Supplied data

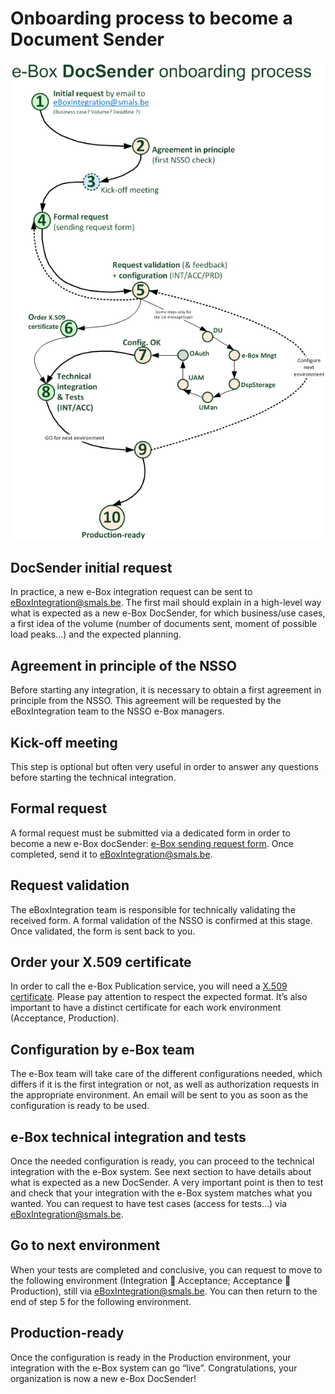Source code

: # Onboarding process to become a Document Sender
![Diagram: DocSender onboarding process](../media/docSenderOnboardingProcess.png)

## DocSender initial request
In practice, a new e-Box integration request can be sent to [eBoxIntegration@smals.be](mailto:eBoxIntegration@smals.be). The first mail should explain in a high-level way what is expected as a new e-Box DocSender, for which business/use cases, a first idea of the volume (number of documents sent, moment of possible load peaks…) and the expected planning. 

## Agreement in principle of the NSSO
Before starting any integration, it is necessary to obtain a first agreement in principle from the NSSO. This agreement will be requested by the eBoxIntegration team to the NSSO e-Box managers. 

## Kick-off meeting
This step is optional but often very useful in order to answer any questions before starting the technical integration.

## Formal request
A formal request must be submitted via a dedicated form in order to become a new e-Box docSender: [e-Box sending request form](). Once completed, send it to [eBoxIntegration@smals.be](mailto:eBoxIntegration@smals.be).

## Request validation
The eBoxIntegration team is responsible for technically validating the received form. A formal validation of the NSSO is confirmed at this stage. Once validated, the form is sent back to you.

## Order your X.509 certificate
In order to call the e-Box Publication service, you will need a [X.509 certificate](). Please pay attention to respect the expected format. It’s also important to have a distinct certificate for each work environment (Acceptance, Production).

## Configuration by e-Box team
The e-Box team will take care of the different configurations needed, which differs if it is the first integration or not, as well as authorization requests in the appropriate environment. An email will be sent to you as soon as the configuration is ready to be used.

## e-Box technical integration and tests 
Once the needed configuration is ready, you can proceed to the technical integration with the e-Box system. See next section to have details about what is expected as a new DocSender. A very important point is then to test and check that your integration with the e-Box system matches what you wanted. You can request to have test cases (access for tests…) via [eBoxIntegration@smals.be](mailto:eBoxIntegration@smals.be).

## Go to next environment
When your tests are completed and conclusive, you can request to move to the following environment (Integration  Acceptance; Acceptance  Production), still via [eBoxIntegration@smals.be](mailto:eBoxIntegration@smals.be). You can then return to the end of step 5 for the following environment.

## Production-ready
Once the configuration is ready in the Production environment, your integration with the e-Box system can go “live”. Congratulations, your organization is now a new e-Box DocSender!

Your objective
Looking at the entries above, can you reproduce exactly the lines from the one that holds "The eBoxIntegration team is" through the one that holds "## Configuration by e-Box team", and only those?

Solved exercise
The eBoxIntegration team is responsible for technically validating the received form. A formal validation of the NSSO is confirmed at this stage. Once validated, the form is sent back to you.

## Order your X.509 certificate
In order to call the e-Box Publication service, you will need a [X.509 certificate](). Please pay attention to respect the expected format. It’s also important to have a distinct certificate for each work environment (Acceptance, Production).

## Configuration by e-Box team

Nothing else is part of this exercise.